**Dataset entries:**

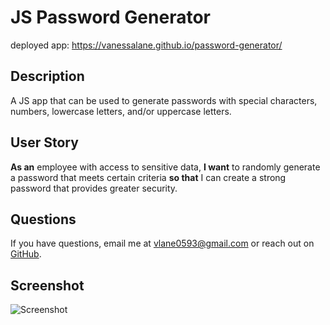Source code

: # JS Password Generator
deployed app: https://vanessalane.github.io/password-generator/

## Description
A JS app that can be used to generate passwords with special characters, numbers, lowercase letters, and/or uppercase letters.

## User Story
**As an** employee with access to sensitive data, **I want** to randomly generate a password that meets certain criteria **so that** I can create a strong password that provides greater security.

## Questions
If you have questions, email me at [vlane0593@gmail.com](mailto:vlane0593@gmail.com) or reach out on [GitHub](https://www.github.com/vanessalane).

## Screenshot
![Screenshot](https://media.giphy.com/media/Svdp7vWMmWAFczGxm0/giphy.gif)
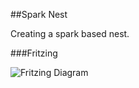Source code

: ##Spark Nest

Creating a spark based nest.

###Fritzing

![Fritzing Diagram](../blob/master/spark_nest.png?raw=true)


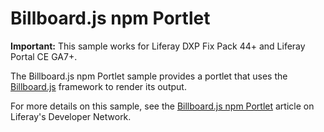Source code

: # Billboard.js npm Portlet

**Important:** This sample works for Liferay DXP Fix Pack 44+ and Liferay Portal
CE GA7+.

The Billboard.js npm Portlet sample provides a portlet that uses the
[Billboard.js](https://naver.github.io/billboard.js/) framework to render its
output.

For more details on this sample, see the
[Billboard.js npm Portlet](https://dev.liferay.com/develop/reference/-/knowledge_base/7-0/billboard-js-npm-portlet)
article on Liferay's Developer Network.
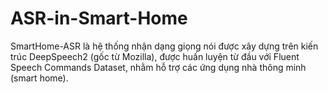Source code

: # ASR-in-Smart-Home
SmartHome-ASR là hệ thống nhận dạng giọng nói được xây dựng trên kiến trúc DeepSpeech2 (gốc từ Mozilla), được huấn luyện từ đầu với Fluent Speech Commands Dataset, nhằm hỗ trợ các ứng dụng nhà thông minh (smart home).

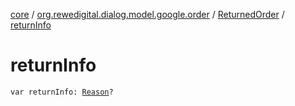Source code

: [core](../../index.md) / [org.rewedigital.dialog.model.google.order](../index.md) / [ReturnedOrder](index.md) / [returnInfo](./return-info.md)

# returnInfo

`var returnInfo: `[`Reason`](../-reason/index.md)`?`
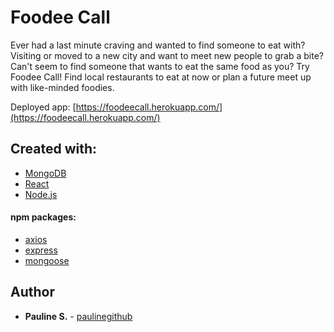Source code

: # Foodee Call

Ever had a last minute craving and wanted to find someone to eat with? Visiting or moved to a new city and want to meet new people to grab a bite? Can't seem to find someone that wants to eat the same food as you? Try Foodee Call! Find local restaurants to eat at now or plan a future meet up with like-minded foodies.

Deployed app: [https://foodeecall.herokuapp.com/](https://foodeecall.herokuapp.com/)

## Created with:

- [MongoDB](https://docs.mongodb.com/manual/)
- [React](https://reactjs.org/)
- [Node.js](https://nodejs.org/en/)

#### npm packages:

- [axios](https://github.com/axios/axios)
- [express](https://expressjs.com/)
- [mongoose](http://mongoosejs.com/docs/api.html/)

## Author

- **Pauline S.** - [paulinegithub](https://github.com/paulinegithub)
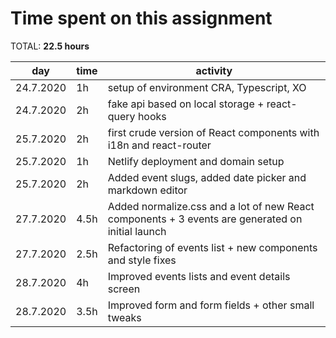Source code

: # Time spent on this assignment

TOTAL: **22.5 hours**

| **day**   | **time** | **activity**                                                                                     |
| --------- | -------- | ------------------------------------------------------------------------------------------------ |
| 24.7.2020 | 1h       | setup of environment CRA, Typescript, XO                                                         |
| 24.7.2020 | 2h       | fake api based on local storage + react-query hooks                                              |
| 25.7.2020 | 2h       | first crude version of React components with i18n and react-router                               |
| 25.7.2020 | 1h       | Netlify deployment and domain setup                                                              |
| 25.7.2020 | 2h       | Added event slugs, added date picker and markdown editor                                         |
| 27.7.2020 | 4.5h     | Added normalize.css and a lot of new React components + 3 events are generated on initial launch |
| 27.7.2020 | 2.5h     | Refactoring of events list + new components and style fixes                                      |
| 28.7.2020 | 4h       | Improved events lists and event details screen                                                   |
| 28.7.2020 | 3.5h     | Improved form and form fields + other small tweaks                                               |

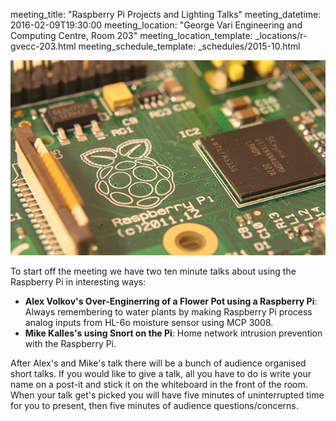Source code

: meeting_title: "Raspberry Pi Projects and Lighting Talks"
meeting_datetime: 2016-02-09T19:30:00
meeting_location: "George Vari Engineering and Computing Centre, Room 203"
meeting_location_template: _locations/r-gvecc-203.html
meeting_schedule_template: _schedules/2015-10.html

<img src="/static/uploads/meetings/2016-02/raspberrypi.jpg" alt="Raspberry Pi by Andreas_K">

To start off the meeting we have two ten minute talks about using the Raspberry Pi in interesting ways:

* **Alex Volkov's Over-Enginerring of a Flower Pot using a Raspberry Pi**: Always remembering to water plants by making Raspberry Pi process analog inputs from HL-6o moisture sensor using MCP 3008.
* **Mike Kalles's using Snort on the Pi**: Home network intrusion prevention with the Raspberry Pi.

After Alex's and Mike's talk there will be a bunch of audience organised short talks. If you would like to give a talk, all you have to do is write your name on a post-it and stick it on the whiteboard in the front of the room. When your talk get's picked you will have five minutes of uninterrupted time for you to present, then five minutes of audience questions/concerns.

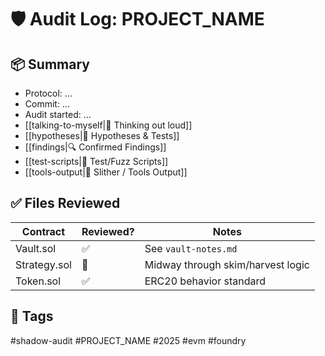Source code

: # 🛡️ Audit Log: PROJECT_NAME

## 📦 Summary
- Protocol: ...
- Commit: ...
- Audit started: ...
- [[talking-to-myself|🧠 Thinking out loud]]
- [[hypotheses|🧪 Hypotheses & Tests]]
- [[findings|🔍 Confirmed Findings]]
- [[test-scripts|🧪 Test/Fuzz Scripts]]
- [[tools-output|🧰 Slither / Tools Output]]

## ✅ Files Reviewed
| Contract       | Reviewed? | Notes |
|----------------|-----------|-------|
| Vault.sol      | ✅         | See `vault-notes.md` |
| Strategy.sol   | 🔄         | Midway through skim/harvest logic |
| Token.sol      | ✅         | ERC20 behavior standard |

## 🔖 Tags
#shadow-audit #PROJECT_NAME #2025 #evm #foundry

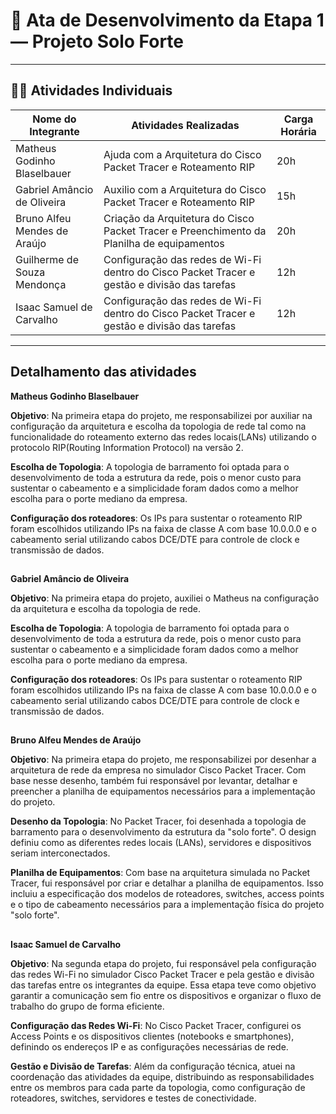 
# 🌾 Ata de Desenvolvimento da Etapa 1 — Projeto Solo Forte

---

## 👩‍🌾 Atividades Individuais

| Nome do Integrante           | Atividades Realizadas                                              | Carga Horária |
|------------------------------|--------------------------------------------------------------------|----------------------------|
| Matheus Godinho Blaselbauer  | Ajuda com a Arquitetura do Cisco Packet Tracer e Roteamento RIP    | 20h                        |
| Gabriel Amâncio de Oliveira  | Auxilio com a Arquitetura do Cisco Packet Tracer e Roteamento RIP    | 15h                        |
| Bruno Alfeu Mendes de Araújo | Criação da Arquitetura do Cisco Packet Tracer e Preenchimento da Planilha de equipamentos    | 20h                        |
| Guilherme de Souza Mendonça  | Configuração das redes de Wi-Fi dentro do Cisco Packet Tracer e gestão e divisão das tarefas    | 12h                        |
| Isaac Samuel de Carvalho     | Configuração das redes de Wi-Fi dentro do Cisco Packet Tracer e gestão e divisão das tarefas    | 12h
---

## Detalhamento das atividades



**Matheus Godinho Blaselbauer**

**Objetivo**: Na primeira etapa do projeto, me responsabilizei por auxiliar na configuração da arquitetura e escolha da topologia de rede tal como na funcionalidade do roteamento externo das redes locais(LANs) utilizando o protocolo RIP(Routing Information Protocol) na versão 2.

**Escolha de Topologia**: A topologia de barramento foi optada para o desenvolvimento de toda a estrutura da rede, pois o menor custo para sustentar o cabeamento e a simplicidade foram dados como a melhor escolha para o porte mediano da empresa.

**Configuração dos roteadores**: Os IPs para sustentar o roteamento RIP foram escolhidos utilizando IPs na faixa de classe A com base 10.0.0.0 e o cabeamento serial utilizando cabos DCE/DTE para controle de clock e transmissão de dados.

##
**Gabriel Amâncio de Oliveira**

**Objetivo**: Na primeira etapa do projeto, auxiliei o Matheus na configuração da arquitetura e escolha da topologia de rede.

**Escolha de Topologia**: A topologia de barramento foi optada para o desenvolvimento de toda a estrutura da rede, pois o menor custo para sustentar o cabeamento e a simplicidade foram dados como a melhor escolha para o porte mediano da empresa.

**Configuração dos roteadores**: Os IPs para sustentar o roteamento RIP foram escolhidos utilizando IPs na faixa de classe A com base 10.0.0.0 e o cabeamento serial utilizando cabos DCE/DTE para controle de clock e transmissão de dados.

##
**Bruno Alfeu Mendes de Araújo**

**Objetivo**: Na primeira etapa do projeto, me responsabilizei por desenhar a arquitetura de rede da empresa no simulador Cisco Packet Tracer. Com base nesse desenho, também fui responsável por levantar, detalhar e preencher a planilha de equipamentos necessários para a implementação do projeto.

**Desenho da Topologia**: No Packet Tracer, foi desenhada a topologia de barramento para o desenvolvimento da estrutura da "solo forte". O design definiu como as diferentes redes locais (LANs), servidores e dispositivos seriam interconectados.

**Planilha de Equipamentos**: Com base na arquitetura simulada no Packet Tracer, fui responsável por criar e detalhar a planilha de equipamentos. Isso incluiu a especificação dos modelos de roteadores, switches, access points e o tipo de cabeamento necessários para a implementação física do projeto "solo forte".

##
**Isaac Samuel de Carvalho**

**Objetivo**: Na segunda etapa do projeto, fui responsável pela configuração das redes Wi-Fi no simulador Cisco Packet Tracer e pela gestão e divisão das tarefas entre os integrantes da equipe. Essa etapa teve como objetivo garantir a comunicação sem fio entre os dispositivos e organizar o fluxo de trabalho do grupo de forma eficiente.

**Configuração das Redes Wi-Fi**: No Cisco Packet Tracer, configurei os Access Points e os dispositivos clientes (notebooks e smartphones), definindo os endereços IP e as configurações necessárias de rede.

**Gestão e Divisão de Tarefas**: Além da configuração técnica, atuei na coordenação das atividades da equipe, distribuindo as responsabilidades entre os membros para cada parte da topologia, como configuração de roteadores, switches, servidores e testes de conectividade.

**Work order:** In the listing above, find the line with "27.7.2020 | 2.5h" and the line with "meeting_datetime: 2016-02-09T19:30:00". Copy exactly those two and every line between, without the pictures.

**Worked solution:**
| 27.7.2020 | 2.5h     | Refactoring of events list + new components and style fixes                                      |
| 28.7.2020 | 4h       | Improved events lists and event details screen                                                   |
| 28.7.2020 | 3.5h     | Improved form and form fields + other small tweaks                                               |

Source code

: meeting_title: "Raspberry Pi Projects and Lighting Talks"
meeting_datetime: 2016-02-09T19:30:00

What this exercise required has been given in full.